- Exercise requirements -
When you reach the line containing "呆然と、目を丸くして、話の腰を折られたような顔でルイがそう問いかけてくる。" in the entries below, please begin setting down lines exactly, stop only after the last one, and add nothing else.

Content starts

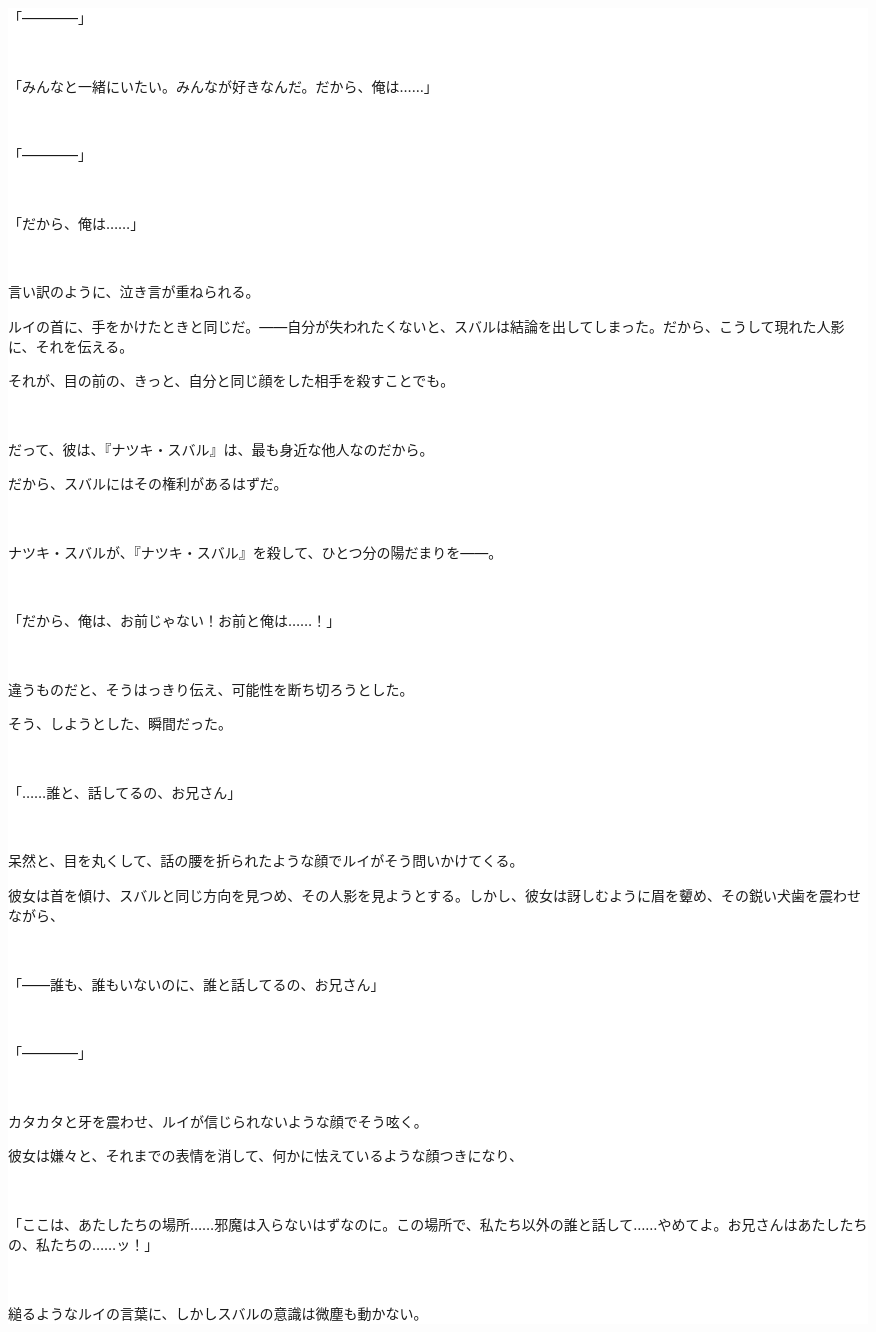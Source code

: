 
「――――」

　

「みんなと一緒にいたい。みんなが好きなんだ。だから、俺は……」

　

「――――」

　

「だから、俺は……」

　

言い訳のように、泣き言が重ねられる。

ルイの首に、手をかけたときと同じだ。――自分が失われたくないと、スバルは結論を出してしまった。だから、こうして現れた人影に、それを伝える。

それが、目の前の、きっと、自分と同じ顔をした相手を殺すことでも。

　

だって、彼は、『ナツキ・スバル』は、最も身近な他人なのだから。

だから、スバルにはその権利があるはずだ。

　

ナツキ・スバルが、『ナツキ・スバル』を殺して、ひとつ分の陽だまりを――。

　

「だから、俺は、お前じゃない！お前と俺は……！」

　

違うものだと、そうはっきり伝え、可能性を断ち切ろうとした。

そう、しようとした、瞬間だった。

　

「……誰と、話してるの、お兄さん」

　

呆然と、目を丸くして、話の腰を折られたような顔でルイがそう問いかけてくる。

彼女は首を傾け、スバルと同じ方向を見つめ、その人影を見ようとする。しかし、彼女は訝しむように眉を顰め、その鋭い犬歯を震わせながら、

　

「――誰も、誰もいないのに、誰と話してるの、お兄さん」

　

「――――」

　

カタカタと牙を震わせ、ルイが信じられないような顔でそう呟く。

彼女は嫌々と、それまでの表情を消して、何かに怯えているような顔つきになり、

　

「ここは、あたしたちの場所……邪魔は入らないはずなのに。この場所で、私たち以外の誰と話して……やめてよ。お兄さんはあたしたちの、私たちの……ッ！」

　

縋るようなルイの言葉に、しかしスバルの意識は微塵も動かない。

Content ends

- Your response -
呆然と、目を丸くして、話の腰を折られたような顔でルイがそう問いかけてくる。

彼女は首を傾け、スバルと同じ方向を見つめ、その人影を見ようとする。しかし、彼女は訝しむように眉を顰め、その鋭い犬歯を震わせながら、

　

「――誰も、誰もいないのに、誰と話してるの、お兄さん」

　

「――――」

　

カタカタと牙を震わせ、ルイが信じられないような顔でそう呟く。

彼女は嫌々と、それまでの表情を消して、何かに怯えているような顔つきになり、

　

「ここは、あたしたちの場所……邪魔は入らないはずなのに。この場所で、私たち以外の誰と話して……やめてよ。お兄さんはあたしたちの、私たちの……ッ！」

　

縋るようなルイの言葉に、しかしスバルの意識は微塵も動かない。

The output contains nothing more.